Memory of Night
第12章 吐露
表情を変えずたんたんと。
「違う! そんなこと言ってんじゃねえっ!」
宵は声を荒げた。
自分の背にまわされた晃の腕を乱暴に振り払う。
支えを失い、わずかによろけたせいで左足が痛む。
それでも必死に晃にくらいついた。
「なんで、余計なことばっかするんだよ! 助けてくれなんて誰も頼んでねーだろ!? そのせいでそんな怪我……っ」
声を張り上げると、喉が痛んだ。同時に頭にも響いて頭痛がした。
「俺の怪我なんて大したことない。
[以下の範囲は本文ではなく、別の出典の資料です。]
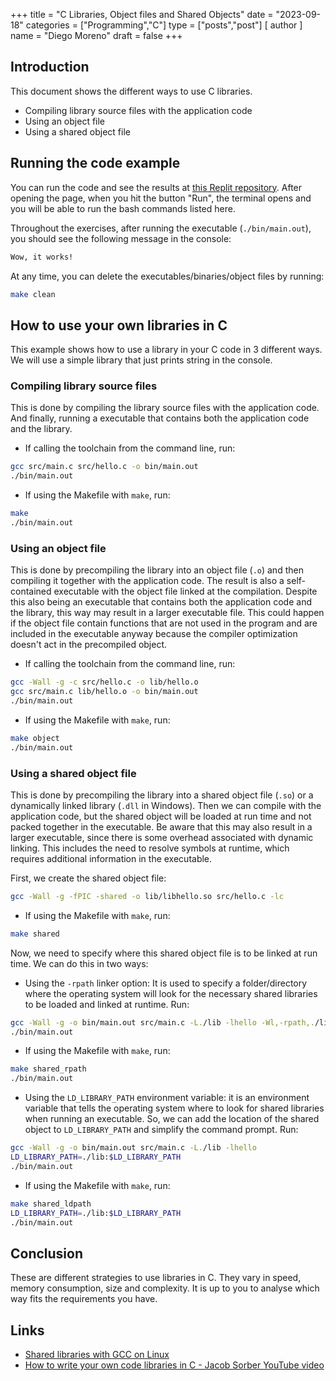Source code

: +++
title = "C Libraries, Object files and Shared Objects"
date = "2023-09-18"
categories = ["Programming","C"]
type = ["posts","post"]
[ author ]
  name = "Diego Moreno"
draft = false
+++

## Introduction

This document shows the different ways to use C libraries.
- Compiling library source files with the application code
- Using an object file
- Using a shared object file


## Running the code example

You can run the code and see the results at [this Replit repository](https://replit.com/@diegommoreno/C-Libraries-Object-files-Shared-Objects). After opening the page, when you hit the button "Run", the terminal opens and you will be able to run the bash commands listed here.

Throughout the exercises, after running the executable (`./bin/main.out`), you should see the following message in the console:
```bash
Wow, it works!
```

At any time, you can delete the executables/binaries/object files by running:
```bash
make clean
```


## How to use your own libraries in C
This example shows how to use a library in your C code in 3 different ways. We will use a simple library that just prints string in the console.

### Compiling library source files
This is done by compiling the library source files with the application code. And finally, running a executable that contains both the application code and the library.
- If calling the toolchain from the command line, run:
```bash
gcc src/main.c src/hello.c -o bin/main.out
./bin/main.out
```
- If using the Makefile with `make`, run:
```bash
make
./bin/main.out
```

### Using an object file
This is done by precompiling the library into an object file (`.o`) and then compiling it together with the application code. The result is also a self-contained executable with the object file linked at the compilation. Despite this also being an executable that contains both the application code and the library, this way may result in a larger executable file. This could happen if the object file contain functions that are not used in the program and are included in the executable anyway because the compiler optimization doesn't act in the precompiled object.
- If calling the toolchain from the command line, run:
```bash
gcc -Wall -g -c src/hello.c -o lib/hello.o
gcc src/main.c lib/hello.o -o bin/main.out
./bin/main.out
```
- If using the Makefile with `make`, run:
```bash
make object
./bin/main.out
```

### Using a shared object file
This is done by precompiling the library into a shared object file (`.so`) or a dynamically linked library (`.dll` in Windows). Then we can compile with the application code, but the shared object will be loaded at run time and not packed together in the executable. Be aware that this may also result in a larger executable, since there is some overhead associated with dynamic linking. This includes the need to resolve symbols at runtime, which requires additional information in the executable.

First, we create the shared object file:
```bash
gcc -Wall -g -fPIC -shared -o lib/libhello.so src/hello.c -lc
```
- If using the Makefile with `make`, run:
```bash
make shared
```

Now, we need to specify where this shared object file is to be linked at run time. We can do this in two ways:

- Using the `-rpath` linker option: It is used to specify a folder/directory where the operating system will look for the necessary shared libraries to be loaded and linked at runtime. Run:
```bash
gcc -Wall -g -o bin/main.out src/main.c -L./lib -lhello -Wl,-rpath,./lib
./bin/main.out
```
- If using the Makefile with `make`, run:
```bash
make shared_rpath
./bin/main.out
```

- Using the `LD_LIBRARY_PATH` environment variable: it is an environment variable that tells the operating system where to look for shared libraries when running an executable. So, we can add the location of the shared object to `LD_LIBRARY_PATH` and simplify the command prompt. Run:
```bash
gcc -Wall -g -o bin/main.out src/main.c -L./lib -lhello
LD_LIBRARY_PATH=./lib:$LD_LIBRARY_PATH
./bin/main.out
```
- If using the Makefile with `make`, run:
```bash
make shared_ldpath
LD_LIBRARY_PATH=./lib:$LD_LIBRARY_PATH
./bin/main.out
```


## Conclusion
These are different strategies to use libraries in C. They vary in speed, memory consumption, size and complexity. It is up to you to analyse which way fits the requirements you have.


## Links
- [Shared libraries with GCC on Linux](https://www.cprogramming.com/tutorial/shared-libraries-linux-gcc.html)
- [How to write your own code libraries in C - Jacob Sorber YouTube video](https://youtu.be/JbHmin2Wtmc)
それより君の怪我の方がずっと酷いだろう? 宵、おとなしくベッドに戻れ」
再度伸ばされた晃の手に、左手首を掴まれた。
「触るな……っ!!」
逃げるように体を引く。
ふらつく体で何歩か後ずさると、背が壁に当たった。
がむゃらに腕を振っても、晃の手はほどけない。それどころかより一層強く掴まれ、手首が痛む。
「宵!」
「……っ」
怒鳴られ、宵はびくんと身を震わせた。
手首に食い込む晃の指が離れる。
晃は宵の体を自分の体と壁との間に挟み込み、宵の首に右手を添えた。